If Europe was able to choose a leader to mop the EU's troubled brow in the wake of the Irish vote, it is unlikely that it would have chosen the less than emollient figure of President Sarkozy for the task. However, thanks to a system Lisbon sought to change, it is the French President, as holder of the rotating Presidency, who has the unenviable task of trying to find a way forward. His start has not been encouraging.
Sarkozy has responded in two main ways. First, he seized on complaints from Irish farmers over Peter Mandelson's approach to WTO negotiations on agriculture and CAP reform, and attempted to place it within a wider argument for protectionism in the face of rising food prices and global economic malaise. Although clearly influenced by his domestic concerns, this poses a real challenge for those, such as the British Government, who have supported the liberalising agenda Brussels has pursued since another controversial product of the Portuguese capital, the 2000 Lisbon Agenda.

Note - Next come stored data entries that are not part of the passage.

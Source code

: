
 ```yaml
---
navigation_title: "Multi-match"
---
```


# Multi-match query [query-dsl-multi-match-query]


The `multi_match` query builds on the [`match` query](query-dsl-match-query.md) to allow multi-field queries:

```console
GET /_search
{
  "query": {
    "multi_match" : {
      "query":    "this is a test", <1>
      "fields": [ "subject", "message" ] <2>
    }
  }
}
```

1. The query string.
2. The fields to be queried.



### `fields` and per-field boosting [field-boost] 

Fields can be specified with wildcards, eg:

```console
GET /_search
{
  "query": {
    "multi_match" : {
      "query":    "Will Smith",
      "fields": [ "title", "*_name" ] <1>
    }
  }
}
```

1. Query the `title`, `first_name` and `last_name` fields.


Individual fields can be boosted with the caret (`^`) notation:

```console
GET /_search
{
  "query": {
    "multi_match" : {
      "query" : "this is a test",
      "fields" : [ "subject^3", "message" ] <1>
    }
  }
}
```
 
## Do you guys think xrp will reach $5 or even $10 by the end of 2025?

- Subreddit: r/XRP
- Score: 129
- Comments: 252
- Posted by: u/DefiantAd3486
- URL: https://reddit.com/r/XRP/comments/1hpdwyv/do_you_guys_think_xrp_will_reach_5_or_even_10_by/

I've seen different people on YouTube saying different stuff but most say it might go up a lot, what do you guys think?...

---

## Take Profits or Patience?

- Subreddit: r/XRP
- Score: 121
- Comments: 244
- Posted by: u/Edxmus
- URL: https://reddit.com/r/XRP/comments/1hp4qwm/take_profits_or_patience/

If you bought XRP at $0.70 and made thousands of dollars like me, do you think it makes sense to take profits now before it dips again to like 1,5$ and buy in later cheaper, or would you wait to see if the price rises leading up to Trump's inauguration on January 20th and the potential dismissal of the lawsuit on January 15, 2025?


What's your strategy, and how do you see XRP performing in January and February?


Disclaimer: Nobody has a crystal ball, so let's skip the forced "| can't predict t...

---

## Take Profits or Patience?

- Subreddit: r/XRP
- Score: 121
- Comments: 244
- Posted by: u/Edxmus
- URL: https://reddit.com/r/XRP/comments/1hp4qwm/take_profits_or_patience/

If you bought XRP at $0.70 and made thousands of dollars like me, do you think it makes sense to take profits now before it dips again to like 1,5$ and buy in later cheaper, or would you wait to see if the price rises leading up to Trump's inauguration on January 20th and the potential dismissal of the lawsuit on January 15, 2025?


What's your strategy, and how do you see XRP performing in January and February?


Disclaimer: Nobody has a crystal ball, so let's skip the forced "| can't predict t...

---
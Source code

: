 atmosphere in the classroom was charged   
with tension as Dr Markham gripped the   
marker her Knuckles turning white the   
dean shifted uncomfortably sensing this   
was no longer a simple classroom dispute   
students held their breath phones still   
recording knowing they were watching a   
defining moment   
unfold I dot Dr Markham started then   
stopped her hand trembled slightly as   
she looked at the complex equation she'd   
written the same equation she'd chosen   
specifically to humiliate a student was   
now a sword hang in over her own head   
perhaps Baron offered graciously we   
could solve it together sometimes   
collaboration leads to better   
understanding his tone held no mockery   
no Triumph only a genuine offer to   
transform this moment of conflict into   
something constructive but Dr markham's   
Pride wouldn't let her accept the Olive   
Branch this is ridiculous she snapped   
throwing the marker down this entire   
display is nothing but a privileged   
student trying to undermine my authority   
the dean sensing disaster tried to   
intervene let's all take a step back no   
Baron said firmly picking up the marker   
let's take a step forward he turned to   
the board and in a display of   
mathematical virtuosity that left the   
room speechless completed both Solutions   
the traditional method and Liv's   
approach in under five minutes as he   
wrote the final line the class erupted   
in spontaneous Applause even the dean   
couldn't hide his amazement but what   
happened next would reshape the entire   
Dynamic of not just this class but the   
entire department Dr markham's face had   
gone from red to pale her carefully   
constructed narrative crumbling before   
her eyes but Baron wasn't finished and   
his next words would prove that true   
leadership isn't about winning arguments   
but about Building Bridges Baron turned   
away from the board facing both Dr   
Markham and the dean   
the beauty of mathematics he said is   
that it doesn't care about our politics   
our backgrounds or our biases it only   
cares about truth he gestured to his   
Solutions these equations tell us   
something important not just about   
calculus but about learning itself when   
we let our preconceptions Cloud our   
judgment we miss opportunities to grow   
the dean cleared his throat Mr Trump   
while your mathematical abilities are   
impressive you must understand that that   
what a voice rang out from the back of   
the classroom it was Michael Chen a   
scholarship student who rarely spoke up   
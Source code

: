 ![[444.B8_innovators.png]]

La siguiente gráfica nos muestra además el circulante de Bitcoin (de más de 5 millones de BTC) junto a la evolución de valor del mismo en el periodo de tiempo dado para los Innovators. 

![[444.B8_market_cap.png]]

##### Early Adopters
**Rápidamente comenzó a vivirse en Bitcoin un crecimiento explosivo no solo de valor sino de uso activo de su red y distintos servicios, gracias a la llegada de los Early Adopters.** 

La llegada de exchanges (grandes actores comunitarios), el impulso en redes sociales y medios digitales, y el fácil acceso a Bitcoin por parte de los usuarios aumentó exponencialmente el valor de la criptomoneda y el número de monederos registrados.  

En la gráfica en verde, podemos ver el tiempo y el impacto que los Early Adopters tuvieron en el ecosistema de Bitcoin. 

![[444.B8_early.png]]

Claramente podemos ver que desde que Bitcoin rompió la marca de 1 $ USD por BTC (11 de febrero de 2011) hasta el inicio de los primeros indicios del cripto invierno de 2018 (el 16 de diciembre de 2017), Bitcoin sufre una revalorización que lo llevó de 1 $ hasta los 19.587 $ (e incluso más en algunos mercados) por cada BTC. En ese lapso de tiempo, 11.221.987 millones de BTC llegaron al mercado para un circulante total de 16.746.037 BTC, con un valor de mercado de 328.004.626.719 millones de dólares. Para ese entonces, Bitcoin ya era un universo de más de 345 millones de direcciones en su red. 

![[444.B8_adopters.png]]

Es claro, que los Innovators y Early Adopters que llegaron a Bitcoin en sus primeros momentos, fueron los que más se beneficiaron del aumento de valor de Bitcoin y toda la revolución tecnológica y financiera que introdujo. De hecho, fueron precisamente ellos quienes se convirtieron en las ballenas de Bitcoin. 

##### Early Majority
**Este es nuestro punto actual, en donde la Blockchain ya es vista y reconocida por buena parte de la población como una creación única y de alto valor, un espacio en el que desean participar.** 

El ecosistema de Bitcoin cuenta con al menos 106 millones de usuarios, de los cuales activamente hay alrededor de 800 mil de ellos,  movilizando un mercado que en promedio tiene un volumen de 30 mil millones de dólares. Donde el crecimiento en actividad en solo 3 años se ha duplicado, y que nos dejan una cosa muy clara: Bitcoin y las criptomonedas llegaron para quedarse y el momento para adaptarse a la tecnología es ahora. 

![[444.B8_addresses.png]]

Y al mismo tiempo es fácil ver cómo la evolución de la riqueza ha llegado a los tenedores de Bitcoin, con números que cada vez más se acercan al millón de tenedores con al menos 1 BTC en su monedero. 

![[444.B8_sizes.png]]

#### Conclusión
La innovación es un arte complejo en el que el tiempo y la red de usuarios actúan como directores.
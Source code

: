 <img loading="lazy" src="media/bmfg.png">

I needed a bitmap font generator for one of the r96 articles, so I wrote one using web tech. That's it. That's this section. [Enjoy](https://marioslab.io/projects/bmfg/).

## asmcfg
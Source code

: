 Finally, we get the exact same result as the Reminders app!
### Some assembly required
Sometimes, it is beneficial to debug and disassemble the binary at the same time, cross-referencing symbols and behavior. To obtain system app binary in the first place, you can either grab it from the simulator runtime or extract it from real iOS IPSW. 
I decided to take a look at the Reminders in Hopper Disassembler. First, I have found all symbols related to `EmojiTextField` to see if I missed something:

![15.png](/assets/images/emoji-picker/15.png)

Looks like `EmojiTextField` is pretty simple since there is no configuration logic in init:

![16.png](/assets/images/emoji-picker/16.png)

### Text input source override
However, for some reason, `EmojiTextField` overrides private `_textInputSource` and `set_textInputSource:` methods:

Although Mandelson has been fighting back hard, if Sarkozy is successful in gaining support for a return to protectionism, there may be ramifications for the liberalisation of public services in areas such as the implementation of the 2006 'Bolkestein' Directive on services in the internal market that is due to come into force by December 2009, or the opening up of postal markets. While protectionism, particularly in farming, may play well in France, it is likely to fuel further scepticism toward the EU in Britain where reform of the CAP is so critical to restoring British faith in the project.
Although formal discussions on the Treaty are in purdah until the October 15th summit, it is clear the second strand of the Sarkozy strategy is to push the Irish government into re-voting. He has publically stated that 'if the prospect of a second vote in Ireland has been raised, it is because it has happened before. We need some kind of vote to get out of the situation in Parliament or in a referendum.' Furthermore, he has threatened that further enlargement could not happen without the Treaty.
While this may not be the case in every member state, for a sceptical British public, and in many of the smaller and newer member states, it is difficult to see that the institutional benefits delivered by the Treaty would outweigh the anger and disillusionment generated by an Irish re-vote delivered at the diplomatic equivalent of a gun point.
Giving the Irish government time and space to see if they can resolve enough of the Irish public's concerns, for example by retaining the current size of the Commission, to Eurosceptic chagrin in the UK, and clarifying the tax, neutrality and abortion issues, might enable ratification. However while Ireland may be the only country to have voted the treaty down, it is far from the only public to hold deep reservations about the both the Treaty and the way the EU operates, as the opinion polls starkly show.
French sabre-rattling, deeply hypocritical given their failure to hold a second referendum on the Constitution, is likely to be nothing but counter-productive as recent spats with the Czech and Polish Presidents show. It does nothing to dispel the core concern, that is, the perception of the EU as an elite project which is out of touch with the public.
The drafters of the Lisbon Treaty argued that it would give a greater democratic accountability by strengthening the elected pillars of the EU, the Council and Parliament. However, if the Irish are unable to resolve their disagreements, the EU must be prepared to move on without Lisbon.